Increasingly, protestant Christians are committing themselves to a healthier routine that stems from a combination of religious and health-conscious motivations. What began as temporary, faith-based food restriction, akin to Lent, has grown into a more organized, permanent dietary and lifestyle change that an increasing number of worshippers are committing to.

A large player in this movement is Rick Warren, who is a pastor of the seventh-largest church in the United States, the Saddleback Church in California. Recently, the highly popular and influential pastor realized that many of his congregants were overweight, and set out to promote a permanent dietary and exercise program, “the Daniel Plan,” named after a Jewish noble in the Bible.

Daniel’s storied discipline of abstaining from eating rich foods and sticking to vegetables inspired Warren and medical colleagues to come up with a regimen that entails group-based activities and a diet that is 70 percent fruits and vegetables, and 30 percent lean protein and whole grains. By 2011, 15,000 people had signed up for the program and 250,000 pounds had been lost, according to Saddleback Church.

"The secret sauce of Saddleback is we do this as a community," Daniel Amen, a psychiatrist, told CNN. "It's very different than most health plans where you do it with yourself or your wife. You get to do this with a whole community." Amen, Warren, and Mark Hyman, a physician, co-wrote the book, The Daniel Plan: 40 Days to a Healthier Life, which will be published next month.

Warren, who has sold millions of copies of his book, Purpose Driven Life, might be more successful in pushing a health agenda in pockets of the country that may not otherwise be receptive to it. According to a 2011 poll by the Pew Research Center, a majority (56 percent) of evangelicals are against federal initiatives to reduce childhood obesity. Conversely, the same poll found that 57 percent of all Americans are in favor of government involvement in this regard.

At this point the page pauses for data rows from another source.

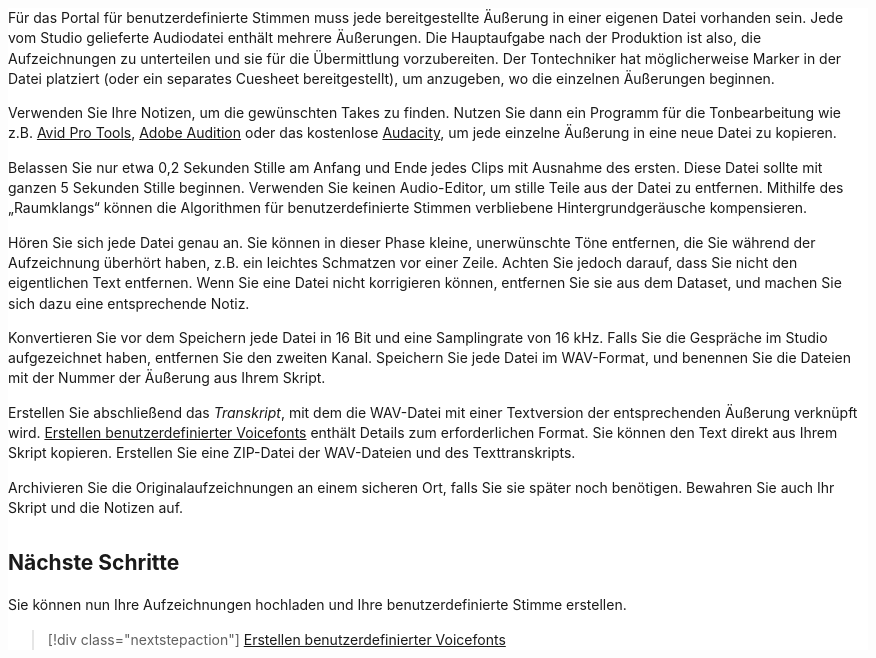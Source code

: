 Für das Portal für benutzerdefinierte Stimmen muss jede bereitgestellte Äußerung in einer eigenen Datei vorhanden sein. Jede vom Studio gelieferte Audiodatei enthält mehrere Äußerungen. Die Hauptaufgabe nach der Produktion ist also, die Aufzeichnungen zu unterteilen und sie für die Übermittlung vorzubereiten. Der Tontechniker hat möglicherweise Marker in der Datei platziert (oder ein separates Cuesheet bereitgestellt), um anzugeben, wo die einzelnen Äußerungen beginnen.

Verwenden Sie Ihre Notizen, um die gewünschten Takes zu finden. Nutzen Sie dann ein Programm für die Tonbearbeitung wie z.B. [Avid Pro Tools](http://www.avid.com/en/pro-tools), [Adobe Audition](https://www.adobe.com/products/audition.html) oder das kostenlose [Audacity](https://www.audacityteam.org/), um jede einzelne Äußerung in eine neue Datei zu kopieren.

Belassen Sie nur etwa 0,2 Sekunden Stille am Anfang und Ende jedes Clips mit Ausnahme des ersten. Diese Datei sollte mit ganzen 5 Sekunden Stille beginnen. Verwenden Sie keinen Audio-Editor, um stille Teile aus der Datei zu entfernen. Mithilfe des „Raumklangs“ können die Algorithmen für benutzerdefinierte Stimmen verbliebene Hintergrundgeräusche kompensieren.

Hören Sie sich jede Datei genau an. Sie können in dieser Phase kleine, unerwünschte Töne entfernen, die Sie während der Aufzeichnung überhört haben, z.B. ein leichtes Schmatzen vor einer Zeile. Achten Sie jedoch darauf, dass Sie nicht den eigentlichen Text entfernen. Wenn Sie eine Datei nicht korrigieren können, entfernen Sie sie aus dem Dataset, und machen Sie sich dazu eine entsprechende Notiz.

Konvertieren Sie vor dem Speichern jede Datei in 16 Bit und eine Samplingrate von 16 kHz. Falls Sie die Gespräche im Studio aufgezeichnet haben, entfernen Sie den zweiten Kanal. Speichern Sie jede Datei im WAV-Format, und benennen Sie die Dateien mit der Nummer der Äußerung aus Ihrem Skript.

Erstellen Sie abschließend das *Transkript*, mit dem die WAV-Datei mit einer Textversion der entsprechenden Äußerung verknüpft wird. [Erstellen benutzerdefinierter Voicefonts](how-to-customize-voice-font.md) enthält Details zum erforderlichen Format. Sie können den Text direkt aus Ihrem Skript kopieren. Erstellen Sie eine ZIP-Datei der WAV-Dateien und des Texttranskripts.

Archivieren Sie die Originalaufzeichnungen an einem sicheren Ort, falls Sie sie später noch benötigen. Bewahren Sie auch Ihr Skript und die Notizen auf.

## <a name="next-steps"></a>Nächste Schritte

Sie können nun Ihre Aufzeichnungen hochladen und Ihre benutzerdefinierte Stimme erstellen.

> [!div class="nextstepaction"]
> [Erstellen benutzerdefinierter Voicefonts](how-to-customize-voice-font.md)
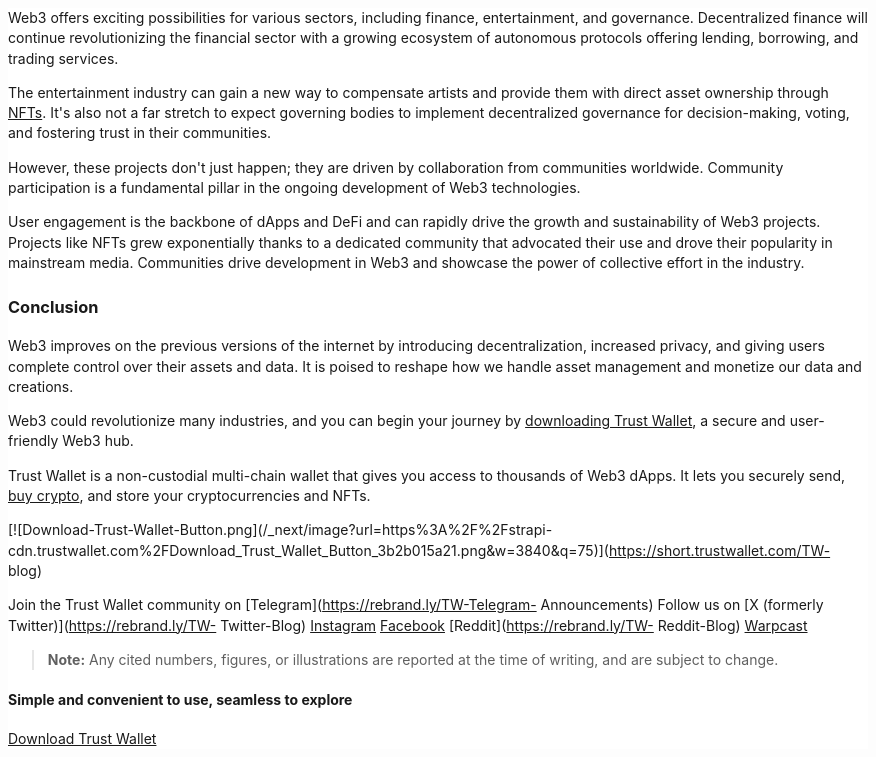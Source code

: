 Web3 offers exciting possibilities for various sectors, including finance,
entertainment, and governance. Decentralized finance will continue
revolutionizing the financial sector with a growing ecosystem of autonomous
protocols offering lending, borrowing, and trading services.

The entertainment industry can gain a new way to compensate artists and
provide them with direct asset ownership through
[NFTs](https://trustwallet.com/nft). It's also not a far stretch to expect
governing bodies to implement decentralized governance for decision-making,
voting, and fostering trust in their communities.

However, these projects don't just happen; they are driven by collaboration
from communities worldwide. Community participation is a fundamental pillar in
the ongoing development of Web3 technologies.

User engagement is the backbone of dApps and DeFi and can rapidly drive the
growth and sustainability of Web3 projects. Projects like NFTs grew
exponentially thanks to a dedicated community that advocated their use and
drove their popularity in mainstream media. Communities drive development in
Web3 and showcase the power of collective effort in the industry.

### Conclusion

Web3 improves on the previous versions of the internet by introducing
decentralization, increased privacy, and giving users complete control over
their assets and data. It is poised to reshape how we handle asset management
and monetize our data and creations.

Web3 could revolutionize many industries, and you can begin your journey by
[downloading Trust
Wallet](https://play.google.com/store/apps/details?id=com.wallet.crypto.trustapp),
a secure and user-friendly Web3 hub.

Trust Wallet is a non-custodial multi-chain wallet that gives you access to
thousands of Web3 dApps. It lets you securely send, [buy
crypto](https://trustwallet.com/buy-crypto), and store your cryptocurrencies
and NFTs.

[![Download-Trust-Wallet-Button.png](/_next/image?url=https%3A%2F%2Fstrapi-
cdn.trustwallet.com%2FDownload_Trust_Wallet_Button_3b2b015a21.png&w=3840&q=75)](https://short.trustwallet.com/TW-
blog)

Join the Trust Wallet community on [Telegram](https://rebrand.ly/TW-Telegram-
Announcements) Follow us on [X (formerly Twitter)](https://rebrand.ly/TW-
Twitter-Blog) [Instagram](https://rebrand.ly/TW-Insta-Blog)
[Facebook](https://rebrand.ly/TW-FB-Blog) [Reddit](https://rebrand.ly/TW-
Reddit-Blog) [Warpcast](https://warpcast.com/trustwalletapp)

> **Note:** Any cited numbers, figures, or illustrations are reported at the
> time of writing, and are subject to change.

#### Simple and convenient to use, seamless to explore

[Download Trust Wallet](/download)
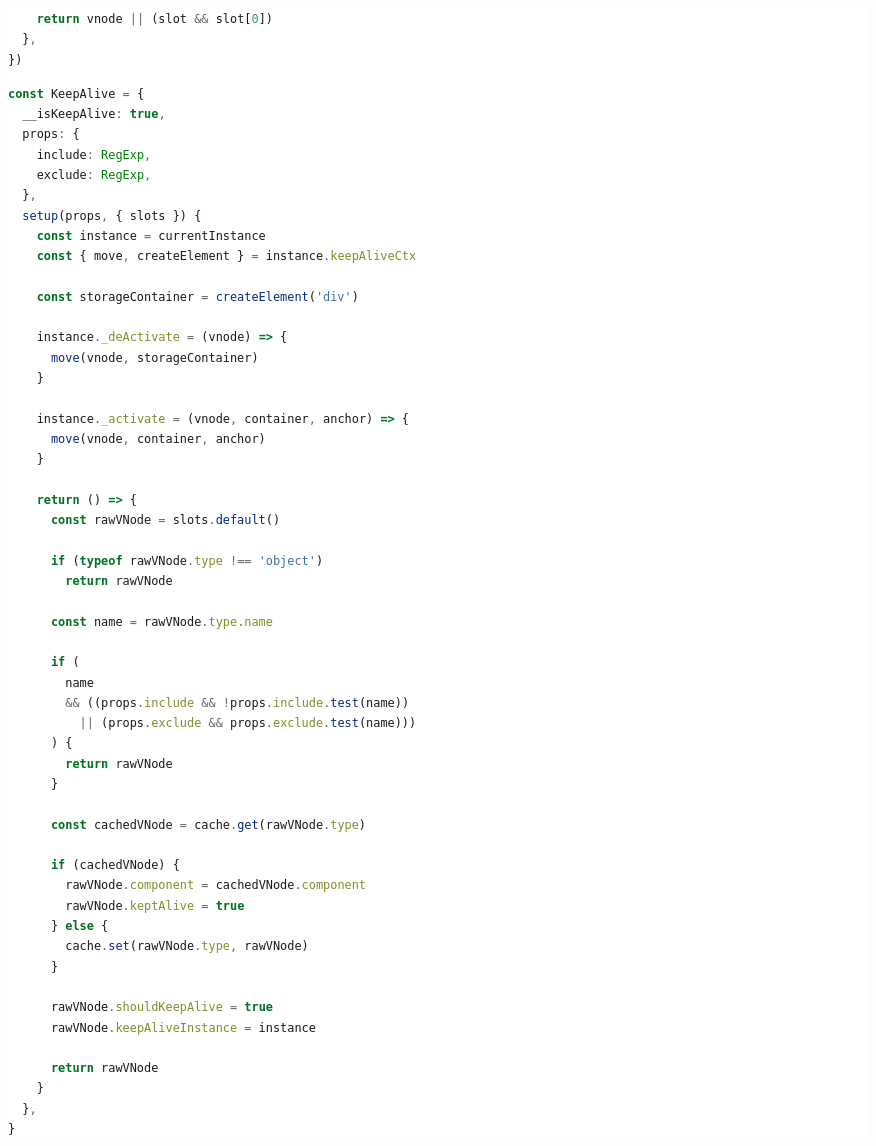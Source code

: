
 ```ts
    return vnode || (slot && slot[0])
  },
})
```

```ts
const KeepAlive = {
  __isKeepAlive: true,
  props: {
    include: RegExp,
    exclude: RegExp,
  },
  setup(props, { slots }) {
    const instance = currentInstance
    const { move, createElement } = instance.keepAliveCtx

    const storageContainer = createElement('div')

    instance._deActivate = (vnode) => {
      move(vnode, storageContainer)
    }

    instance._activate = (vnode, container, anchor) => {
      move(vnode, container, anchor)
    }

    return () => {
      const rawVNode = slots.default()

      if (typeof rawVNode.type !== 'object')
        return rawVNode

      const name = rawVNode.type.name

      if (
        name
        && ((props.include && !props.include.test(name))
          || (props.exclude && props.exclude.test(name)))
      ) {
        return rawVNode
      }

      const cachedVNode = cache.get(rawVNode.type)

      if (cachedVNode) {
        rawVNode.component = cachedVNode.component
        rawVNode.keptAlive = true
      } else {
        cache.set(rawVNode.type, rawVNode)
      }

      rawVNode.shouldKeepAlive = true
      rawVNode.keepAliveInstance = instance

      return rawVNode
    }
  },
}
```
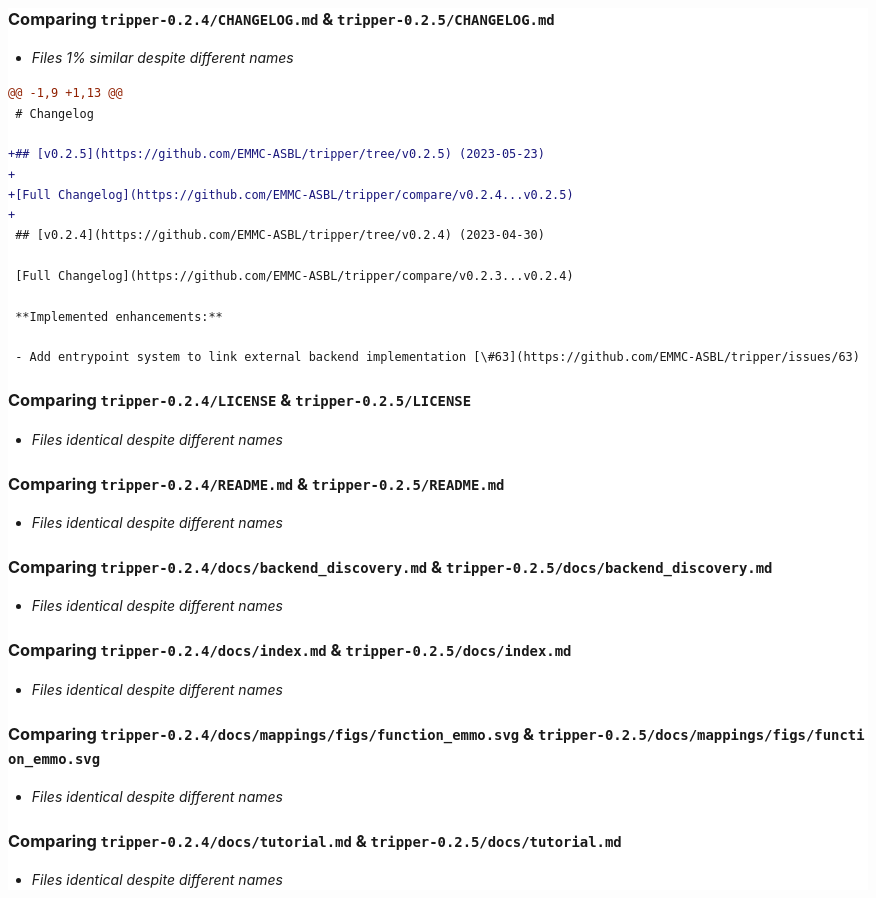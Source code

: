 ### Comparing `tripper-0.2.4/CHANGELOG.md` & `tripper-0.2.5/CHANGELOG.md`

 * *Files 1% similar despite different names*

```diff
@@ -1,9 +1,13 @@
 # Changelog
 
+## [v0.2.5](https://github.com/EMMC-ASBL/tripper/tree/v0.2.5) (2023-05-23)
+
+[Full Changelog](https://github.com/EMMC-ASBL/tripper/compare/v0.2.4...v0.2.5)
+
 ## [v0.2.4](https://github.com/EMMC-ASBL/tripper/tree/v0.2.4) (2023-04-30)
 
 [Full Changelog](https://github.com/EMMC-ASBL/tripper/compare/v0.2.3...v0.2.4)
 
 **Implemented enhancements:**
 
 - Add entrypoint system to link external backend implementation [\#63](https://github.com/EMMC-ASBL/tripper/issues/63)
```

### Comparing `tripper-0.2.4/LICENSE` & `tripper-0.2.5/LICENSE`

 * *Files identical despite different names*

### Comparing `tripper-0.2.4/README.md` & `tripper-0.2.5/README.md`

 * *Files identical despite different names*

### Comparing `tripper-0.2.4/docs/backend_discovery.md` & `tripper-0.2.5/docs/backend_discovery.md`

 * *Files identical despite different names*

### Comparing `tripper-0.2.4/docs/index.md` & `tripper-0.2.5/docs/index.md`

 * *Files identical despite different names*

### Comparing `tripper-0.2.4/docs/mappings/figs/function_emmo.svg` & `tripper-0.2.5/docs/mappings/figs/function_emmo.svg`

 * *Files identical despite different names*

### Comparing `tripper-0.2.4/docs/tutorial.md` & `tripper-0.2.5/docs/tutorial.md`

 * *Files identical despite different names*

The link between religiosity and obesity in this country also hints at an opportunity for Warren’s program to grab hold. The Atlantic noted a 2012 Gallup poll that found that many of the most obese metropolitan areas in the country exist in the Bible Belt. A 2006 study in the Journal for the Scientific Study of Religion associated the consumption of religious media with a higher risk of obesity for Baptist and fundamentalist Protestant women. Lastly, a 2011 Northwestern Medicine study found that young adults who often attend religious activities are 50 percent more likely to become obese by middle age than those who weren’t religiously involved. Researchers of the latter study expressed the benefit of being able to identify with a specific group for targeted obesity prevention efforts — something that Warren might inadvertently be doing through his program.

"The church was the perfect incubator," Hyman explained about the implementation of the program to CNN. "This was a way of leapfrogging and getting a social experiment done." As a pastor, Warren often explains the religious drive to participate in this experiment: “The Father made your body, Jesus paid for your body, the Spirit lives in your body. You better take care of it.”